Minister warns of ‘legal high’ dangers

‘Legal highs’ could be more dangerous than cocaine and heroin because their harmful effects are unknown, Home Office Minister Norman Baker has said.

Baker, a Liberal Democrat, made the comments to the London Evening Standard newspaper, where he noted that new substances were being developed “almost on a weekly basis”.

“We don’t know what the long-term consequences of these things are”, he said.

No history

Speaking about Class A drugs, he said: “We have got a history of knowing what cocaine does or heroin does over decades and we are able to come up with some sort of policy.

“There is no such history of knowledge with some of these substances.”
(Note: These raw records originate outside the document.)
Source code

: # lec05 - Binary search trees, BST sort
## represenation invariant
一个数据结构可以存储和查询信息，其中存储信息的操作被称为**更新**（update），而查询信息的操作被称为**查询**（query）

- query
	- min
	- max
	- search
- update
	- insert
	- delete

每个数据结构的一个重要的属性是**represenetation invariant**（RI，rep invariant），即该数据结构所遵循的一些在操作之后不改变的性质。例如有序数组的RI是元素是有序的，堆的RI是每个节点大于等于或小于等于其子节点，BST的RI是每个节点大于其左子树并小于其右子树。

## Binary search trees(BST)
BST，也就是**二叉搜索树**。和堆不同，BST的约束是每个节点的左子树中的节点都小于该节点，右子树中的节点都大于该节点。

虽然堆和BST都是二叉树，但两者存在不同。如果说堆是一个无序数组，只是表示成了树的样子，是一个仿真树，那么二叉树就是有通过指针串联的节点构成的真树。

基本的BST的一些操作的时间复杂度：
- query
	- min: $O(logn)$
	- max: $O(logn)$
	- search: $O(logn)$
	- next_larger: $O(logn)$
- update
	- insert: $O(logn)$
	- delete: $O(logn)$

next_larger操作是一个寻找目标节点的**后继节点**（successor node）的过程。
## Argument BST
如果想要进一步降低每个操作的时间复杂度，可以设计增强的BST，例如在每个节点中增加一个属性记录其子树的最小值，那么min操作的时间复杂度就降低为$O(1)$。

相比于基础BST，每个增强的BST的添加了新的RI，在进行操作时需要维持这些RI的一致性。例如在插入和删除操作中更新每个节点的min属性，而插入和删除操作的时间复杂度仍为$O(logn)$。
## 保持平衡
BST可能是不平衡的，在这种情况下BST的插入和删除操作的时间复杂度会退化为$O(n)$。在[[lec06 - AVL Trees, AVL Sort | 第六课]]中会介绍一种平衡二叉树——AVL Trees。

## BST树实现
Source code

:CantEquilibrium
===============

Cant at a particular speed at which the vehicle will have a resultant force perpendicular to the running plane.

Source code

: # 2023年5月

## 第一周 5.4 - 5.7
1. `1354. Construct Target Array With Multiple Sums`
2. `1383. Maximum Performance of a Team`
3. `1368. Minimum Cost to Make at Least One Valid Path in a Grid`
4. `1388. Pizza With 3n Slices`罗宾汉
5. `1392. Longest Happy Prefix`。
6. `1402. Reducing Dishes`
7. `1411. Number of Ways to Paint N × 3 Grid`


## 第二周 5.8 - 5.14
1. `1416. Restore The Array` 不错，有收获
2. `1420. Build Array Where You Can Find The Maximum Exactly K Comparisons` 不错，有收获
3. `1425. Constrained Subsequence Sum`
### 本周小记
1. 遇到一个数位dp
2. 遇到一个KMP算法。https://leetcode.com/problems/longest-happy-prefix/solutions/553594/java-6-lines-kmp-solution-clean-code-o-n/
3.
Mr Baker commented that a review of legal highs, which started in December last year, was considering the issue.

Banned

He said legal highs, “are a particular problem at the moment and becoming more serious than some of the traditional drugs in many ways”, but stressed he wasn’t saying that heroin and cocaine are not dangerous.

Commenting on the rapid creation of new drugs, he said they can be legal substances, “at least temporarily”.

“So then young people sometimes conclude wrongly that it’s safe because they think, not unreasonably in some ways, that if it was unsafe it would have been banned.

Dangerous

“So young people are sometimes less on their guard in terms of taking these new substances than they are for long-established substances like heroin, cocaine or cannabis.

“And yet in some ways it can be more dangerous because we don’t know what necessarily they are going to do and young people don’t know what they are going to do.”

Last year official figures showed a 79 per cent rise in deaths as a result of legal highs between 2011 and 2012.

The Office for National Statistics reported that 52 people died from the substances in 2012.

Miaow-miaow

In 2010 ‘legal high’ mephedrone, also known as miaow-miaow, was banned.

The drug was placed in the Class B category, along with cannabis and amphetamines.